Ministry for Taste and Decency
People getting uglier...
It's disturbing news indeed. Though, there is a glimmer of hope that the hysteria is precisely that. Zoe Williams of The Guardian has trenchantly managed to point out that picking on Thatcher's fashion prowess is a way of commenting on her without the having to refer to her politics, and also that Margaret only looks like the 80s because 'it was the 80s'. Westmonster would like to suggest, though, that the Iron Lady's rebirth in the pantheon of cool has more to do with Kitsch and less to do with the kids.

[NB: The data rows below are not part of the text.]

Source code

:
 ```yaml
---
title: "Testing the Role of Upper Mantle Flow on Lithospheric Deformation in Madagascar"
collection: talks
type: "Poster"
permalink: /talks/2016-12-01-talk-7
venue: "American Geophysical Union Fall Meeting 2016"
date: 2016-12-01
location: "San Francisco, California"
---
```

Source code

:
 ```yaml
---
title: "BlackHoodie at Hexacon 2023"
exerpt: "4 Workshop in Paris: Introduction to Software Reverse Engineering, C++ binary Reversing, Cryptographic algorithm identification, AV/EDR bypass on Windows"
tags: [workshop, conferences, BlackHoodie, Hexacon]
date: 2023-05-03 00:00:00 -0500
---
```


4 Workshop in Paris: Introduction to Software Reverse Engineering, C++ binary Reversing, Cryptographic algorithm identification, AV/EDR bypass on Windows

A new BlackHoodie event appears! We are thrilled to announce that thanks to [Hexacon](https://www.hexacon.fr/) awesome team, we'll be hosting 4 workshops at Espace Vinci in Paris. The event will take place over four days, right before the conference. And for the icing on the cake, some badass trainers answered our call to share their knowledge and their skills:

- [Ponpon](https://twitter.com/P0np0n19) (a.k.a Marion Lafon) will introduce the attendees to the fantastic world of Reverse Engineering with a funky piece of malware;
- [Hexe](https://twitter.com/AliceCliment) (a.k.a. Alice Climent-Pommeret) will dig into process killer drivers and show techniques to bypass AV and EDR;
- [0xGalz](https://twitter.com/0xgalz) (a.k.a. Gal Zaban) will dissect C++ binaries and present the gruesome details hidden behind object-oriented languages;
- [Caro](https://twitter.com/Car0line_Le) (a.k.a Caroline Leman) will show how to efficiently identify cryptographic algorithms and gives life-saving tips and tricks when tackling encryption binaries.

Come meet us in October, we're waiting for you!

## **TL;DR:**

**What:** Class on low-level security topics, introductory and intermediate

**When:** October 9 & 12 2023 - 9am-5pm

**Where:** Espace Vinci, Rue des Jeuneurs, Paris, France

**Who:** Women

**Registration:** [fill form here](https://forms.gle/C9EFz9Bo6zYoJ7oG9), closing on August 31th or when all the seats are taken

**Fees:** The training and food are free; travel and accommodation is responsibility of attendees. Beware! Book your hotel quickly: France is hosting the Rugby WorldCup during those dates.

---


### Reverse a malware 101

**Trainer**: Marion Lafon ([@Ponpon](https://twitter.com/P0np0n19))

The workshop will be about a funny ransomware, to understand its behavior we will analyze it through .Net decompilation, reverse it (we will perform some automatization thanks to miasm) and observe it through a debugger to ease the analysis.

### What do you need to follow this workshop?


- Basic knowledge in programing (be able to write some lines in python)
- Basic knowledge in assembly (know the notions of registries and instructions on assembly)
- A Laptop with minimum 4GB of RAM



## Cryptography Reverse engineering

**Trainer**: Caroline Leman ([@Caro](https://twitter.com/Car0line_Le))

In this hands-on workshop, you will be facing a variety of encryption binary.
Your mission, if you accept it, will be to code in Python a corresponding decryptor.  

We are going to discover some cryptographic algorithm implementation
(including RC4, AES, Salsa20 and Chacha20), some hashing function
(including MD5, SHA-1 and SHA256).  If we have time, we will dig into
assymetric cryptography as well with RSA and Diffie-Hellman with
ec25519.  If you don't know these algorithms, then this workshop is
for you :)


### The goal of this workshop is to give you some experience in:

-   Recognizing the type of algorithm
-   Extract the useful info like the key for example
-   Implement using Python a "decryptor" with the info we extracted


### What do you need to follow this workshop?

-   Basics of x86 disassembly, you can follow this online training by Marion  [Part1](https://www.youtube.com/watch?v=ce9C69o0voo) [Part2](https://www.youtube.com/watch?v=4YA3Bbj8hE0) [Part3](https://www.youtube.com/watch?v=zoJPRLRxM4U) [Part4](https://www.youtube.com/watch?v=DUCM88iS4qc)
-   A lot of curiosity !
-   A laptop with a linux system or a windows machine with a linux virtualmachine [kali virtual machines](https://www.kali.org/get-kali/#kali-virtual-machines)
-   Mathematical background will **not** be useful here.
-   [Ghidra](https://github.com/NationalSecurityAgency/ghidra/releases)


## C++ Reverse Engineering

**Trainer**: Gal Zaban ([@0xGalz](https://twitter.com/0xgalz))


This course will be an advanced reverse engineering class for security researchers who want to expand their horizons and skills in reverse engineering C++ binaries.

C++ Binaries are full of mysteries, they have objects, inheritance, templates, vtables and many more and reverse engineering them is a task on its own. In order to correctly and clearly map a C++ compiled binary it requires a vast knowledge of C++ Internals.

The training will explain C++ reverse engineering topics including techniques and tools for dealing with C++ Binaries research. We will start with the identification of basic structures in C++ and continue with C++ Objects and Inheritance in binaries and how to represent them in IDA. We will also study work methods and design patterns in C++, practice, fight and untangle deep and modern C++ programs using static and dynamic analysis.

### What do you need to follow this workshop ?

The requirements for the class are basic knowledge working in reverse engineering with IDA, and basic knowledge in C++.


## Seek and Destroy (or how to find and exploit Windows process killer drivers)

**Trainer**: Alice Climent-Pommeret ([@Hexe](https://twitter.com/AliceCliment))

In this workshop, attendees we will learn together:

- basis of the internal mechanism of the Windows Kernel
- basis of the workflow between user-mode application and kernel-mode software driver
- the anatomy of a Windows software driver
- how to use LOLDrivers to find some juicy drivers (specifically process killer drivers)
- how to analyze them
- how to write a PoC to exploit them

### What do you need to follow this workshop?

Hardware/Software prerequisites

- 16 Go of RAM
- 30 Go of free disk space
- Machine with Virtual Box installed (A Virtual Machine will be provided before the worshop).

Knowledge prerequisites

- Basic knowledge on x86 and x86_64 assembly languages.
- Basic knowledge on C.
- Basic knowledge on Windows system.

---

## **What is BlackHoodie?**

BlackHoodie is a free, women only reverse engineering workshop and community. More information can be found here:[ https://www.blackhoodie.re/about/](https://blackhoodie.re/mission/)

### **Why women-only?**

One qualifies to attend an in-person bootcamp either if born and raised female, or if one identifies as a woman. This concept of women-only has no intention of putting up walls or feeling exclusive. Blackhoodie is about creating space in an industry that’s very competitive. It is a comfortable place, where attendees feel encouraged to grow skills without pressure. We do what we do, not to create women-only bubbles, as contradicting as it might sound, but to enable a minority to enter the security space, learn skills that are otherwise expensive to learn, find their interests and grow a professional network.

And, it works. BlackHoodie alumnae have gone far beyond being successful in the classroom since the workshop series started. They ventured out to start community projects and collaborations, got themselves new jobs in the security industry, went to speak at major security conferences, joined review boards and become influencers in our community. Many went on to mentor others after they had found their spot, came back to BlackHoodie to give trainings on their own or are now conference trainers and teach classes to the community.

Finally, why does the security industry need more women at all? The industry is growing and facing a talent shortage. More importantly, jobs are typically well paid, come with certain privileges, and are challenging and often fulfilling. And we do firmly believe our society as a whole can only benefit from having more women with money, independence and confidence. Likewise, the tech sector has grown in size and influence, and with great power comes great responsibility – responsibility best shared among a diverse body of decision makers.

Kitsch, you see, has always been at the heart of youth culture. It's a way of making a mockery of whatever seems to be apropos to the status quo, imbuing it with a certain irony, or sucking the life out of it. If Thatcher has become a style icon perhaps this can be read as our culture's way of assimilating certain values we associated with her, in order to neutralise them in some way, or make light of them in regards to our current value system.
The times have changed since Thatcher was last in power, and no matter how much David Cameron or anybody else tries to revert to her traditionalist view of society, it probably stands little to no chance of effectively being pulled off. Making use of her style has the effect of making her nothing more than two-dimensional cartoon character - essentially the UK's equivalent of all those Che Guevara t-shirts that people used to wear without knowing what it meant. Her strong image may have rocketed during her time in power but, as the legend took over in the years to follow, she has become as flat as a piece of paper and as empty as the policies that her imitators have attempted to spawn in her name. Another fictional character in an almost unreal world.